So: North Carolina has often been embarrassed by the men it elected to the World’s Greatest Deliberative Body. This is to say nothing of pig farmer Lauch Faircloth or clownish third-rate Huey Long impersonator “Our Bob” Reynolds. Embattled present-day incumbent Thom Tillis can take solace knowing that he has not made North Carolina look quite as bad as some of the men who have held his seat. Still, for all the awfulness that such people as John Edwards and Jesse Helms have brought forth, no senator has ever been quite as pathetic as Tillis.

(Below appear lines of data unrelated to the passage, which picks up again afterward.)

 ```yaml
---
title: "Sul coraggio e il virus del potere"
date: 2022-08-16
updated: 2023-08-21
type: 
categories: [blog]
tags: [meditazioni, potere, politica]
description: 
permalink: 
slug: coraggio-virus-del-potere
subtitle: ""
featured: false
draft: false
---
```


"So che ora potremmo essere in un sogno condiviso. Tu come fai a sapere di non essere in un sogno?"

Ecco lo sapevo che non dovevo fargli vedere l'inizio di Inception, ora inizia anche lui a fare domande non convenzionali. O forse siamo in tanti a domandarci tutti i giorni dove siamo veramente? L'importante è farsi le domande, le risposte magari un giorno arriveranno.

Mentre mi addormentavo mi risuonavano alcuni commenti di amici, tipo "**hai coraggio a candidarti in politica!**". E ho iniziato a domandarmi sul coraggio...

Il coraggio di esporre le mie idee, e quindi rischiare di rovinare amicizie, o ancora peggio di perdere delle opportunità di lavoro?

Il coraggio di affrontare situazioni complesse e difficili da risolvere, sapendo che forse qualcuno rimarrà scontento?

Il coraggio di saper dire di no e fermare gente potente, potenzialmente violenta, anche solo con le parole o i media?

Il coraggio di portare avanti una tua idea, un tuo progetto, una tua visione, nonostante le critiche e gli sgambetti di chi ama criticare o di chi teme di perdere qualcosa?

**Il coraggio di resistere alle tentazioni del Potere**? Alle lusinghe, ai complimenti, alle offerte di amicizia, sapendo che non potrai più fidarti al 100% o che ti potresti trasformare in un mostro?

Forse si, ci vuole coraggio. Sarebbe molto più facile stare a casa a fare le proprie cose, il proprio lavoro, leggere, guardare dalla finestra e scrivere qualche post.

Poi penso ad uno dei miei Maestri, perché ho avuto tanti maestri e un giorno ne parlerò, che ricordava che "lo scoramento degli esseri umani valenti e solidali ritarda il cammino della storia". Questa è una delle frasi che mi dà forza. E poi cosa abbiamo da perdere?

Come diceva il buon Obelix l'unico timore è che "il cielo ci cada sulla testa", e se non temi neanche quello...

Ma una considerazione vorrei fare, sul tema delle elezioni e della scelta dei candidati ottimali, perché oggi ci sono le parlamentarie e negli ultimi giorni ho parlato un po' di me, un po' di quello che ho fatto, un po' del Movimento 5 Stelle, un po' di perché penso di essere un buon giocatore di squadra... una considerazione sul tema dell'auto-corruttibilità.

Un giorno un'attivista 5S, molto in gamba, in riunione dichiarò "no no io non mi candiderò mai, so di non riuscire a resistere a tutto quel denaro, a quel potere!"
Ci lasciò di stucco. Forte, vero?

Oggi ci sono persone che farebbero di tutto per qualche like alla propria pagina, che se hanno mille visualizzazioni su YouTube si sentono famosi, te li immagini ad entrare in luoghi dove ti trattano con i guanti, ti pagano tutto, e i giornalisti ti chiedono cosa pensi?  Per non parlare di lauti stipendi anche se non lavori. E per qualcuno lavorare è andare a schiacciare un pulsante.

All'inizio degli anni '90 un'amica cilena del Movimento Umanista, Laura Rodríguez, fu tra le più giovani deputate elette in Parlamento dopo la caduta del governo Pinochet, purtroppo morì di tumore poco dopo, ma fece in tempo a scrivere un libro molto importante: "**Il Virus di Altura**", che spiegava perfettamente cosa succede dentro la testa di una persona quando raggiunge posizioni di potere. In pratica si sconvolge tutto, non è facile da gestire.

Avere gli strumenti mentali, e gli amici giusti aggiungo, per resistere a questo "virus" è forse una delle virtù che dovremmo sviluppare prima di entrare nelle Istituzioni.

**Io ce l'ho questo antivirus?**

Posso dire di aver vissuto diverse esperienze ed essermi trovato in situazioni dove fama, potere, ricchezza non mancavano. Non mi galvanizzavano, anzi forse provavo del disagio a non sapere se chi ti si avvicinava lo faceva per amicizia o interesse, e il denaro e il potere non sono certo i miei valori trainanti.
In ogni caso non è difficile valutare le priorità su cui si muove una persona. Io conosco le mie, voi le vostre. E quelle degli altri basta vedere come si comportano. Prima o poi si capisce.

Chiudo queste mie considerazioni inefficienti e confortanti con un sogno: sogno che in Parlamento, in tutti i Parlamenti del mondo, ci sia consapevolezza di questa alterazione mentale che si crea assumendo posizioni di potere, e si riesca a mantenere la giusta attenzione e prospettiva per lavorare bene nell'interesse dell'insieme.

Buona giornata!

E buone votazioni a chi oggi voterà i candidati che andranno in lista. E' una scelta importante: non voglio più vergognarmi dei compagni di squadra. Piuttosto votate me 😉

Tillis began his career with a certain balls-out bravado. When he first assumed the Speaker’s gavel, he warned that Republicans would deliver a “gut punch” to liberals like the North Carolina Association of Educators. Addressing a Republican gathering in Eastern North Carolina, he bloviated that Democrats would never take back the General Assembly. Later, as dissent mounted to Tillis’s “conservative revolution,” he dismissed protesters’ discontent as “whining coming from losers.”

From all that machismo, Tillis is now a desiccated popped balloon of a man. Donald Trump has subjugated him. Reports have it that the president taunted Tillis at a recent Republican fundraiser: “You didn’t like me at first, admit it,” Trump jeered. “Admit it, you like me now.” Tillis squirmed “uncomfortably” as his newfound idol put him through the ringer.

Unlike his colleague Mark Meadows, Tillis is not a stupid man–he earned $500,000 a year as a consultant at IBM–so one suspects he’s ashamed of himself on some level. He may never make the tabloids like Senator Edwards, but in his case, he surrendered his dignity with a pained, forced smile.